ACTIVITY: The data below holds a line containing "networks in VMM:</span></span>" and a line containing "New** > **Quick Create**.</span></span>"; please quote exactly those two lines and every line between them, and nothing else.

DATA FOR PROCESSING:
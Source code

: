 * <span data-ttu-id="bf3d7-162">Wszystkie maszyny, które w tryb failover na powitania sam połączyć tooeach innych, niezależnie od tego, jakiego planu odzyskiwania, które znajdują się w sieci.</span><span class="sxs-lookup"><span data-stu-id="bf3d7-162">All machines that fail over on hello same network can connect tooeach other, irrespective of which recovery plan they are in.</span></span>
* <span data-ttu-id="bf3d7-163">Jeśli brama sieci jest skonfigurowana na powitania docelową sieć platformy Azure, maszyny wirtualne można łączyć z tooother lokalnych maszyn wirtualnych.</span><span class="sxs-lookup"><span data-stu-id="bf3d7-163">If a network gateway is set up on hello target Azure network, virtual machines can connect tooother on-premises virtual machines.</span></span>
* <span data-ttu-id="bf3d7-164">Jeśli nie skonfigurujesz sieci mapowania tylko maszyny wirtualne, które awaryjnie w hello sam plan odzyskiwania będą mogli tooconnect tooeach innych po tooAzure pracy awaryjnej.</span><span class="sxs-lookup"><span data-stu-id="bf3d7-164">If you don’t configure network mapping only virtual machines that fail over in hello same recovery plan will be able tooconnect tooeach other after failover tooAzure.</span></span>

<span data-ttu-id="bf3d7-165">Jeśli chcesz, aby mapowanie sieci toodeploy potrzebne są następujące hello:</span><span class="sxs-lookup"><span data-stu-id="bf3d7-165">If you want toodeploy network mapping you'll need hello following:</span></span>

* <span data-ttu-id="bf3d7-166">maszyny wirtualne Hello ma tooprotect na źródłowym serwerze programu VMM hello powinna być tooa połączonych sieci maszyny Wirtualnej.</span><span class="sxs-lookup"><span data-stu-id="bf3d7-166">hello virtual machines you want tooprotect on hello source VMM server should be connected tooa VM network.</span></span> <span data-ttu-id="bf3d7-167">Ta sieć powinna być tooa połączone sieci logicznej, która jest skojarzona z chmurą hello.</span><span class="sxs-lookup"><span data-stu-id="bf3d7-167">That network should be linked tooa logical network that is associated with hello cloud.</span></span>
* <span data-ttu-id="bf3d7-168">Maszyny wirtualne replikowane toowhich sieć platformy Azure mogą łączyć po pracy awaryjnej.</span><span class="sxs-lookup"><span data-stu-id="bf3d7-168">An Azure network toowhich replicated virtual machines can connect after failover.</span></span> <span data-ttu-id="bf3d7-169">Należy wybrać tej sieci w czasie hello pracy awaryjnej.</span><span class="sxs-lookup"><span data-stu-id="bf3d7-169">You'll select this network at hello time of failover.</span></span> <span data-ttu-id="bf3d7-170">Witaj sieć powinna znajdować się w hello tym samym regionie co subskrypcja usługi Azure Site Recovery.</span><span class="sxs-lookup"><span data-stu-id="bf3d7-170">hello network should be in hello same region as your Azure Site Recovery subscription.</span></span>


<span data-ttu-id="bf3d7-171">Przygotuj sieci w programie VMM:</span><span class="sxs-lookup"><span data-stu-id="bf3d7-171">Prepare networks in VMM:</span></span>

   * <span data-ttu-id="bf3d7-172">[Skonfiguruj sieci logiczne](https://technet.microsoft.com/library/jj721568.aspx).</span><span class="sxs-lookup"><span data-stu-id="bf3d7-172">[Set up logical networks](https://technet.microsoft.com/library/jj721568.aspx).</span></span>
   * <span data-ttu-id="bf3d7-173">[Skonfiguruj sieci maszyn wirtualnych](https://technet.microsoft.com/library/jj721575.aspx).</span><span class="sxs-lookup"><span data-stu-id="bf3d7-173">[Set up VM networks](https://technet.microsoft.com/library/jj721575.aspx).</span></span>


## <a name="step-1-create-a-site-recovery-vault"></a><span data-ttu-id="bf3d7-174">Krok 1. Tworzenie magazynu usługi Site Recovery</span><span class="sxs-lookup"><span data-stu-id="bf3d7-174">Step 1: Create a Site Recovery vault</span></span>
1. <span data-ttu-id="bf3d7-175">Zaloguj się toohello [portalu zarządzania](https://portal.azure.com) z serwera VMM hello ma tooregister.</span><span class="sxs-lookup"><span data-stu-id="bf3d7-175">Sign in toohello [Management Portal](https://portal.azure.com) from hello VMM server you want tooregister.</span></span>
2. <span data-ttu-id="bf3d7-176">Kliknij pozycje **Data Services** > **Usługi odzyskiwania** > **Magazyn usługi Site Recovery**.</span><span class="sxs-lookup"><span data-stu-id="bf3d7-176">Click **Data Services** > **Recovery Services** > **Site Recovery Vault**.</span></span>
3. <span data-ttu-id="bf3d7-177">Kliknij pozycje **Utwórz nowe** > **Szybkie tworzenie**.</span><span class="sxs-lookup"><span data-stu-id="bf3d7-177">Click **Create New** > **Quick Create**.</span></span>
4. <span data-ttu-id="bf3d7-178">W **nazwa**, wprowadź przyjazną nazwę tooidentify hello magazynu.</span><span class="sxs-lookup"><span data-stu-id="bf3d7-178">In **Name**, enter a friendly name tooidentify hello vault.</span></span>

ANSWER BOX:
<span data-ttu-id="bf3d7-171">Przygotuj sieci w programie VMM:</span><span class="sxs-lookup"><span data-stu-id="bf3d7-171">Prepare networks in VMM:</span></span>

   * <span data-ttu-id="bf3d7-172">[Skonfiguruj sieci logiczne](https://technet.microsoft.com/library/jj721568.aspx).</span><span class="sxs-lookup"><span data-stu-id="bf3d7-172">[Set up logical networks](https://technet.microsoft.com/library/jj721568.aspx).</span></span>
   * <span data-ttu-id="bf3d7-173">[Skonfiguruj sieci maszyn wirtualnych](https://technet.microsoft.com/library/jj721575.aspx).</span><span class="sxs-lookup"><span data-stu-id="bf3d7-173">[Set up VM networks](https://technet.microsoft.com/library/jj721575.aspx).</span></span>


## <a name="step-1-create-a-site-recovery-vault"></a><span data-ttu-id="bf3d7-174">Krok 1. Tworzenie magazynu usługi Site Recovery</span><span class="sxs-lookup"><span data-stu-id="bf3d7-174">Step 1: Create a Site Recovery vault</span></span>
1. <span data-ttu-id="bf3d7-175">Zaloguj się toohello [portalu zarządzania](https://portal.azure.com) z serwera VMM hello ma tooregister.</span><span class="sxs-lookup"><span data-stu-id="bf3d7-175">Sign in toohello [Management Portal](https://portal.azure.com) from hello VMM server you want tooregister.</span></span>
2. <span data-ttu-id="bf3d7-176">Kliknij pozycje **Data Services** > **Usługi odzyskiwania** > **Magazyn usługi Site Recovery**.</span><span class="sxs-lookup"><span data-stu-id="bf3d7-176">Click **Data Services** > **Recovery Services** > **Site Recovery Vault**.</span></span>
3. <span data-ttu-id="bf3d7-177">Kliknij pozycje **Utwórz nowe** > **Szybkie tworzenie**.</span><span class="sxs-lookup"><span data-stu-id="bf3d7-177">Click **Create New** > **Quick Create**.</span></span>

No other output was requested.